Sources say that at a meeting in Washington three weeks ago, the Clinton adviser told Andreas van Agt, the ambassador from the 12-nation European Community (EC), that a trade deal would help Bush and would be viewed by Clinton as interference in U.S. polities. The adviser said, according to the sources, that although Clinton supports free trade in principle, important elements of the deal unacceptable. Van Agt passed the warning along to Jacques Delors, president of the EC Commission in Brussels. “Van Agt sent a long and very excited cable warning about the negative consequences, with both Clinton and the Congress, of making a deal with the Bush administration before the election,” an EC source said in Europe.

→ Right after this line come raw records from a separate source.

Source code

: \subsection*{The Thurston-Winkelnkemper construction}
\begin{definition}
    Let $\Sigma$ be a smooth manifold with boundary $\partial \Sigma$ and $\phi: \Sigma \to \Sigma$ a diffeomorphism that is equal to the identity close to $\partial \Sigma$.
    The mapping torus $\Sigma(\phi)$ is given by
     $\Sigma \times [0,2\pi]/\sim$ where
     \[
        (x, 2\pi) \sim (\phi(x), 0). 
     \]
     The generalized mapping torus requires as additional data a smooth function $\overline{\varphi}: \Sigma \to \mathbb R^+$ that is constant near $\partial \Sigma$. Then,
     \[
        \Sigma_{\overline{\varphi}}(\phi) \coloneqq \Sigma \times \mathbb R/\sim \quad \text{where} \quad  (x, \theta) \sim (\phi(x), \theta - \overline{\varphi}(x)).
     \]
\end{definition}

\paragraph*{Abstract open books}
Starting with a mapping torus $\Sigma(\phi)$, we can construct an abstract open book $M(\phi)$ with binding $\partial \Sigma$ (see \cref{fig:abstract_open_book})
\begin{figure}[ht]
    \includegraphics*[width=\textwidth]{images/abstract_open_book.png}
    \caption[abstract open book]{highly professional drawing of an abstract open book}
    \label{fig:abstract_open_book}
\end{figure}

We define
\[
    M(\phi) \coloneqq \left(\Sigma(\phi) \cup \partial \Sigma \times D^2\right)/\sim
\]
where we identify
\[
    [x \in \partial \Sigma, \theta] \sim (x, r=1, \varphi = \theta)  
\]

“Governor Clinton on a number of occasions has said he supports a successful conclusion of the Uruguay Round,” a senior Clinton foreign-policy adviser said last week. “He’s shown on a number of issues that he understands that we have only one president at a time and that that president makes foreign policy,” the official added. Then who gave the warning to van Agt? “It is also true that in any campaign there are a lot of people who are advisers,” said the official. “Some of these offer their personal opinions, and these get misinterpreted as the views of the campaign or the candidate. I’d be surprised if it were true that whoever talked with van Agt was an emissary for the campaign.”

It was highly unlikely that the Europeans would be able to close a deal with Bush, even if they wanted to, largely because of France’s stubbornness on agricultural-trade issues. The GATT talks have made considerable progress in recent weeks, partly because the administration has been eager for a preelection breakthrough; the negotiations resumed in Toronto last weekend. In addition to cutting tariffs the talks aim for the first time to reduce agricultural barriers and to encourage trade in other areas, notably services. But some tough issues remain, starting with agriculture. France insists that the massive European farm subsidies can be reduced only by what amounts to around 10 percent. The United States and other food producers had demanded that subsidies be phased out by 2000. But with French President Francois Mitterrand’s Socialist Party facing an uphill parliamentary-election fight next March, Paris doesn’t want to alienate farmers. If that deadlock cannot be broken, a final agreement may not be reached until the next U.S. administration-no matter what the threat or who sits in the White House.